Popular Post

Perumpamaan tentang perdamaian

http://hermawayne.blogspot.com
Kedamaian bukan berarti berada di sebuah tempat dimana tidak ada keberisikan, masalah, atau kerja keras. Kedamaian berarti, berada di tengah-tengah semua hal tersebut dan tetap tenang di dalam hati. Sudahkah Anda berdamai dengan diri Anda sediri? Bacalah sepenggal kisah berikut.

Sepasang pengantin baru tengah berjalan bergandengan tangan di sebuah hutan pada suatu malam musim panas yang indah seusai makan malam.
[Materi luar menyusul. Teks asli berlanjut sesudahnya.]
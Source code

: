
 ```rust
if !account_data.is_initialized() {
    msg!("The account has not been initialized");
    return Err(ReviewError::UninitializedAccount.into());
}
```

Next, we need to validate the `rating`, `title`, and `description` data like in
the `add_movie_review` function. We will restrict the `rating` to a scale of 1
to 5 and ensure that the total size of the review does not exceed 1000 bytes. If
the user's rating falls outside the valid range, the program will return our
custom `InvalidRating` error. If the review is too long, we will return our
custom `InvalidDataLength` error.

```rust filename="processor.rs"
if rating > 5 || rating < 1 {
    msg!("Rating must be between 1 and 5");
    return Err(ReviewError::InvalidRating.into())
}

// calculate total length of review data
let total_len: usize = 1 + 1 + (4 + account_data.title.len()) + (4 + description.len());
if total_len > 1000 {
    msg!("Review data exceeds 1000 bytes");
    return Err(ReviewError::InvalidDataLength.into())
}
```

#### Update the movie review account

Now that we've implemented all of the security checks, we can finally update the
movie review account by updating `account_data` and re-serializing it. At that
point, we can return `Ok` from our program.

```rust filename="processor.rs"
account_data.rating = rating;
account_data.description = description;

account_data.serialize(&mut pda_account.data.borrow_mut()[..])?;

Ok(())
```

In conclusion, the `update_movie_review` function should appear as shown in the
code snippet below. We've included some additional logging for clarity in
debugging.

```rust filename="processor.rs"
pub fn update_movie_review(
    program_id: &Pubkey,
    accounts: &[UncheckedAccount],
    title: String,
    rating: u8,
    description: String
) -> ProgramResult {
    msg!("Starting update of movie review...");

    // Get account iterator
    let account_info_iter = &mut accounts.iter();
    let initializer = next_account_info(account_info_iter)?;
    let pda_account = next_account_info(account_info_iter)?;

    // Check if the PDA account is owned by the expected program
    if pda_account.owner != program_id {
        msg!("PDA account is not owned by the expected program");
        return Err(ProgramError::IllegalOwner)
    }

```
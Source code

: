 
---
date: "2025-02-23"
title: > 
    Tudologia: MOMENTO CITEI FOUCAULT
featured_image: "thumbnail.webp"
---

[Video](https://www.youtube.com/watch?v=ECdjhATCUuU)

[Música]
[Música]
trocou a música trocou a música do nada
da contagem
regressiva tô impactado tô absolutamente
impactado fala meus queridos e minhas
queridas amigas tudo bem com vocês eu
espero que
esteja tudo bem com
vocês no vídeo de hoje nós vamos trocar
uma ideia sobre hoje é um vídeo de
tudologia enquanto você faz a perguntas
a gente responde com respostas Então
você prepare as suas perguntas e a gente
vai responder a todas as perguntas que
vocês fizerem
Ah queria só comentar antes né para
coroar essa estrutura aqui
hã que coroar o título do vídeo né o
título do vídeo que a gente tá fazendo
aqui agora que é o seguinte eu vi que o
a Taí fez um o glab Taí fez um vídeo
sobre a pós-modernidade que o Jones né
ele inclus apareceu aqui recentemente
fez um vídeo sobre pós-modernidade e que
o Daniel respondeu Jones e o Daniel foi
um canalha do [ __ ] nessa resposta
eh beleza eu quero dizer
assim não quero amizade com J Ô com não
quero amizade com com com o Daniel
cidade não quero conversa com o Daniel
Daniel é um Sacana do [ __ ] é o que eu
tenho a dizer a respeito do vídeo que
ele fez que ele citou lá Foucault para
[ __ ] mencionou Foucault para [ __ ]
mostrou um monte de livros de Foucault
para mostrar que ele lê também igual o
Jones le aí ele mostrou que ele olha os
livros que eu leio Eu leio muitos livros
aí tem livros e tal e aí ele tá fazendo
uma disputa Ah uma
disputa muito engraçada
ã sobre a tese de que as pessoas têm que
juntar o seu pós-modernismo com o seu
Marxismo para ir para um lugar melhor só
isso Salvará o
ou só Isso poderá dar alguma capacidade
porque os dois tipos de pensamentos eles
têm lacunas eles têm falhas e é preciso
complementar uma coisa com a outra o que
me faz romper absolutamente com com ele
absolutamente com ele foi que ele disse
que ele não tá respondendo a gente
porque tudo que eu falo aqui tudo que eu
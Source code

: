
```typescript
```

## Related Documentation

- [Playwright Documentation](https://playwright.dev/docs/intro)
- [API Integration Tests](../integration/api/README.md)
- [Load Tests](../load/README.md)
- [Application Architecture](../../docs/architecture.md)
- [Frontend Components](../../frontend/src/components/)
Mereka sedang menikmati kebersamaan yang menakjubkan taktala mereka mendengar suara di kejauhan, "Kuek! Kuek!"

"Dengar," kata si istri, "Itu pasti suara ayam."
"Bukan, bukan. Itu suara bebek," kata si suami.
"Nggak, aku yakin itu ayam," si istri bersikeras.
"Mustahil. Suara ayam itu 'kukuruyuuuk!', bebek itu 'kuek! kuek!' Itu bebek, Sayang," kata si suami dengan disertai gejala-gejala awal kejengkelan.

"Kuek! Kuek!" terdengar lagi.
"Nah, tuh! Itu suara bebek!," kata si suami.
"Bukan, Sayang.... Itu ayam! Aku yakin betul!" tandas si istri, sembari menghentakkan kaki.
"Dengar ya! Itu a... da... lah... be... bek, B-E-B-E-K. Bebek! Tahu?!" si suami bekata dengan gusar.
"Tetapi itu ayam!" masih saja si istri bersikeras.
"Itu jelas-jelas bue... bek! Kamu ini... kamu ini...!"

Terdengar lagi suara, "Kuek! Kuek!" sebelum si suami mengatakan sesuatu yang sebaiknya tak dikatakannya. Si istri sudah hampir menangis, "Tetapi itu ayam...."

Si suami melihat air mata yang mengambang di pelupuk mata istrinya, dan akhirnya dia teringat kenapa dia menikahinya. Wajahnya melembut, dan katanya dengan mesra, "Maafkan aku, Sayang. Kurasa kamu benar, itu memang suara ayam."
"Terima kasih, Sayang," kata si istri sambil menggenggam tangan suaminya.

"Kuek! Kuek!" terdengar lagi suara di hutan, mengiringi mereka berjalan bersama dalam cinta.


Maksud dari cerita bahwa si suami akhirnya sadar adalah : siapa sih yang peduli itu ayam atau bebek? Yang lebih penting adalah keharmonisan mereka, yang membuat mereka dapat menikmati kebersamaan pada malam yang indah itu. Berapa banyak pernikahan yang hancur hanya gara-gara persoalan sepele? Berapa banyak perceraian terjadi karena hal-hal "ayam atau bebek"?

Ketika kita memahami cerita tersebut, kita akan ingat apa yang menjadi prioritas kita. Pernikahan jauh lebih penting ketimbang mencari siapa yang benar tentang apakah itu ayam atau bebek. Lagi pula, betapa sering kita merasa yakin, amat sangat mantap, mutlak, bahwa kita benar, namun belakangan ternyata kita salah?


Lho, siapa tahu? Mungkin saja itu adalah ayam yang direkayasa genetik sehingga bersuara seperti bebek?